Non essendoci state ancora donne presidenti del Consiglio e della Repubblica, su una parete sono stati aggiunti degli specchi. Come se ciascuna visitatrice, riflettendo il proprio volto, potesse prima o poi diventare la prima a ricoprire quegli incarichi. Ecco, non mi ci sono specchiata».

Ora tocca alle altre provare a riflettere il proprio volto nell’ovale e nella convulsa fase in cui si abbozzano strategie, si delineano ipotesi, si scaricano ambizioni, la possibilità di una presenza femminile al Quirinale balena a intermittenza, si muove sullo sfondo, va a profilare i contorni di una variabile da prendere in considerazione. È stato Romano Prodi a porre il tema: «Una donna al Quirinale sarebbe una bella prospettiva». Non è stato l’apripista, non sarà lui l’ultimo a sperarlo. Nell’elezione del 1999, oltre a quello di Rosa Russo Iervolino si palesò anche il nome di Emma Bonino. Commissaria europea agli aiuti umanitari, l’esponente storica dei radicali era in un momento alto di popolarità e credito. La scelta cadde invece su Carlo Azeglio Ciampi nello scrutinio più veloce della storia parlamentare. Oggi chiude a ogni eventualità di riproposizione: «Io al Quirinale? C’è un tempo per ogni cosa, il mio era 10 anni fa, nel 1999. Ho già detto no e lo ripeto». Come Rosy Bindi, già ministra e presidente della commissione Antimafia, che ha avvertito di non entrarci per nulla in questo gioco, che «ci si candida al Quirinale non ha la testa a posto e farebbe bene a starsene a casa» e che comunque lei sta «cercando di fermare la raccolta di firme dei movimenti favorevoli alla mia elezione». Qualche migliaia di sottoscrizioni e un gruppo attivo su Facebook.

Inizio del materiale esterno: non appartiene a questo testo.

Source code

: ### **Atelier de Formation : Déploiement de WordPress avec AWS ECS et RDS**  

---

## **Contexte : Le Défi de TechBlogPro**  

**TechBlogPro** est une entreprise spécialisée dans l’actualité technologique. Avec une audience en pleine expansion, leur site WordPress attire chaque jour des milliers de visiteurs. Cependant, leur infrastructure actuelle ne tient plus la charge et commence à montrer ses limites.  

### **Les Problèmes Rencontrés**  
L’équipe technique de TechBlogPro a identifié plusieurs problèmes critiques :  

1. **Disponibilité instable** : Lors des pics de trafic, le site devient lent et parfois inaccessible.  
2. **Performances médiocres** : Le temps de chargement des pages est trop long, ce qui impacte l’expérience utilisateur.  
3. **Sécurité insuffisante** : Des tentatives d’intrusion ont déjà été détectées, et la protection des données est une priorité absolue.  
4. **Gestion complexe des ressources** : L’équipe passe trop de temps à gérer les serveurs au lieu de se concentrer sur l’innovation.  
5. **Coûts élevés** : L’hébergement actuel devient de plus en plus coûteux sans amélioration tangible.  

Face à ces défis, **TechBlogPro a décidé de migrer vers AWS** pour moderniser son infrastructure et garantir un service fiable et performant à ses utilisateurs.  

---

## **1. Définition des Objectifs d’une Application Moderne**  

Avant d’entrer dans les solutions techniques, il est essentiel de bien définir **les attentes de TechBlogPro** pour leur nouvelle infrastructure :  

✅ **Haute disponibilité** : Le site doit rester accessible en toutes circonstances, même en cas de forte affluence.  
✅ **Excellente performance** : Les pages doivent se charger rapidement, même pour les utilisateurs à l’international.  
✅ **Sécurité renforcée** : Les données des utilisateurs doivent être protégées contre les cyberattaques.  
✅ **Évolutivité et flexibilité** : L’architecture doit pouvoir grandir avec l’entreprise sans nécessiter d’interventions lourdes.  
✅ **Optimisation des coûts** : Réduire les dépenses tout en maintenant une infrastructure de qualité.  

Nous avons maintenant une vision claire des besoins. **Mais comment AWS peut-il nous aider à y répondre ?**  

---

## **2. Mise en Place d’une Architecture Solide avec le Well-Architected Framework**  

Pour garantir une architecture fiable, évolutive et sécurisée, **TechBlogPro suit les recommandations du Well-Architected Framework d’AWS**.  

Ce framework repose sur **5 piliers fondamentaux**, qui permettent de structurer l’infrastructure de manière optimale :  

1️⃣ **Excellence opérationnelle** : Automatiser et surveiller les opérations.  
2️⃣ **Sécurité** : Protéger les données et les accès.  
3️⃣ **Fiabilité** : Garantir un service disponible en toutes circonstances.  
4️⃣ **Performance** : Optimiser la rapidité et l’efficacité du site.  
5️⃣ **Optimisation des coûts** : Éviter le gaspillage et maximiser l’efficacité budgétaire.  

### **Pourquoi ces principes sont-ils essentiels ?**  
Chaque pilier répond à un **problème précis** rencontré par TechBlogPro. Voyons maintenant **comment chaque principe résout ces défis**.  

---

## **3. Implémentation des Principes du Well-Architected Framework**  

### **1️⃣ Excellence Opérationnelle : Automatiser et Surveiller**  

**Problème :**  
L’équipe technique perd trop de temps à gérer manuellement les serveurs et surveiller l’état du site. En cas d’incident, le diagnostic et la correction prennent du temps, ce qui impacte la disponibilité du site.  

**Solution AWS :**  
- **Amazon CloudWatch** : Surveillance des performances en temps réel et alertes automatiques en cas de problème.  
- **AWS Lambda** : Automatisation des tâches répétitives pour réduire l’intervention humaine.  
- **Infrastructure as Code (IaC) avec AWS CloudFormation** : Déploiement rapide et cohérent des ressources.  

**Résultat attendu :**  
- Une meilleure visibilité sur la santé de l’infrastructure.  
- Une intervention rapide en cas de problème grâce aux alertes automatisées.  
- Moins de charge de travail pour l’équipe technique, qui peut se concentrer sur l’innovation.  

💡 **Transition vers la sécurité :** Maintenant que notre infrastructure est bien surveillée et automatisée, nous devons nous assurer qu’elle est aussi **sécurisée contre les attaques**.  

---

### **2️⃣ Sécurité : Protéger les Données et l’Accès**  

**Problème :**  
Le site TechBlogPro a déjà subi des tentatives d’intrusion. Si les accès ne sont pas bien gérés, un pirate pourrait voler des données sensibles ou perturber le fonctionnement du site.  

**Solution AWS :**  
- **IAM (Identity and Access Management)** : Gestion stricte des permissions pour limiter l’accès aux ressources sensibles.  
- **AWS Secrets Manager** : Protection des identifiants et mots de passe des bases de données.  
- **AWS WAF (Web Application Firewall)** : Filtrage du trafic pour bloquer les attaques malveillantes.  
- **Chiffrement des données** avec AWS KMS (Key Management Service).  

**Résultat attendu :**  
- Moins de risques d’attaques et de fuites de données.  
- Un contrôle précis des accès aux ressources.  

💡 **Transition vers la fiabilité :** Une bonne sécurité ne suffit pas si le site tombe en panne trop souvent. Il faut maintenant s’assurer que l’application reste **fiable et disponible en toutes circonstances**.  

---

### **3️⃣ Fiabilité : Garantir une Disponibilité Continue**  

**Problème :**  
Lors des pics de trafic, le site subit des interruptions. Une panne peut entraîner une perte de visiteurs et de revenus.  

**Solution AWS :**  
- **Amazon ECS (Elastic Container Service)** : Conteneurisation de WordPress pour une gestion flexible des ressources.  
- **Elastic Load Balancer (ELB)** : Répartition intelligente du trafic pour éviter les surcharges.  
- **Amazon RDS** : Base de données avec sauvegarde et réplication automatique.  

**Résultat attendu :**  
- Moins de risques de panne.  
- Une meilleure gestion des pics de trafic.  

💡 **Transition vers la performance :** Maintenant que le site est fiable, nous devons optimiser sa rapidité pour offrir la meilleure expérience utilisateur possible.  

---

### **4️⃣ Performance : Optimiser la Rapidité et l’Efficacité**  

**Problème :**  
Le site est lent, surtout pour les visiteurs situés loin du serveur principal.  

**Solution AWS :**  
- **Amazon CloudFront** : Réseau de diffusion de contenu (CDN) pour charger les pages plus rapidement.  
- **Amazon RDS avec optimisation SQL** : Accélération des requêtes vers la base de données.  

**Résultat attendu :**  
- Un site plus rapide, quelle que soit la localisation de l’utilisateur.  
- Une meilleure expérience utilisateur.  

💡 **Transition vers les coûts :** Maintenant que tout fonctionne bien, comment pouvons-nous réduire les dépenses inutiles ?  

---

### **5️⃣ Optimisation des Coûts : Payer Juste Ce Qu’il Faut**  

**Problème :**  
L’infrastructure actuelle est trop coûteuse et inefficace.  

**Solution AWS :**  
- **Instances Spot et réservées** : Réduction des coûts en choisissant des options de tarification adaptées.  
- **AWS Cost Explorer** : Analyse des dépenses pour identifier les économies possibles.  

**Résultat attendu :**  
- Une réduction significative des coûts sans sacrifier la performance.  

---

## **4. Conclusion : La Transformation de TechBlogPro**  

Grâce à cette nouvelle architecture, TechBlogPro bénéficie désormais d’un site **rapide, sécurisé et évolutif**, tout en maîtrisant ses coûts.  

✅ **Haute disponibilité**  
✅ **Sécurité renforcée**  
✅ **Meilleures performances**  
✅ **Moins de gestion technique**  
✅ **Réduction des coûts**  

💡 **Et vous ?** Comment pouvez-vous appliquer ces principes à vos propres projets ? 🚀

Livia Turco, ex titolare della Solidarietà sociale, ora alla presidenza della Fondazione “Nilde Iotti” e da poco pure coordinatrice del gruppo “Interventi sociali e politiche per la non autosufficienza” del ministero del Lavoro, non vuol sentire parlare di quote rosa per il Colle. «Per carità, la questione è politica. – dice – Mi aspetto che un segretario di partito la consegni all’attenzione di tutti con responsabilità e consapevolezza. I tempi sono “ultramaturi” e le donne non hanno bisogno di concessioni di sorta. Si tratta dell’affermazione di una qualità dell’agire politico e il riconoscimento costituirebbe un segnale importante in una fase così delicata e complessa per la vita del Paese. Ci sono tantissime donne in grado di rivestire il ruolo. A condizione che non ci si riduca a farne i nomi per alimentare i giochi del momento».

Oggi la rosa ricorrente vede quelli di Marta Cartabia, attuale ministro della Giustizia, di Paola Severino e Annamaria Tarantola, personalità del mondo dell’accademia e delle professioni che hanno mostrato collaudata capacità nel governo, in Bankitalia e nella Rai, di Elisabetta Belloni, la prima donna a guidare il Dipartimento delle informazioni per la sicurezza alla Farnesina e a essere capo dell’agenzia di coordinamento dei servizi segreti italiani. Oppure, rimanendo nel campo politico, di Maria Elisabetta Casellati e Letizia Moratti. La prospettiva sembra ancora da verificare, in attesa di essere prossimi alla prima convocazione del 19-20 gennaio. Del resto, le scelte definitive si compiono a urne aperte. Il rischio è quello del tritacarne, della giostra delle supposizioni da cui cadono poi tutte. L’elenco delle donne su cui in passato si era condensata l’attenzione, per venire alla resa dei conti irrimediabilmente bocciate, è fittissimo. Oltre a Rosa Russo Iervolino ed Emma Bonino, vi compaiono Anna Finocchiaro ed Elsa Fornero, Livia Pomodoro, Anna Maria Cancellieri e Giulia Bongiorno. Perché al di là delle buone e belle intenzioni, è difficile non dare ragione a Livia Turco la quale, ricordando nello scorso gennaio il centenario della nascita di Nilde Iotti, avvertiva che «la politica, specialmente quella italiana, è molto arretrata rispetto ad altri Paesi europei e dell’America». Il titolo del convegno era: «Il maschilismo è ovunque».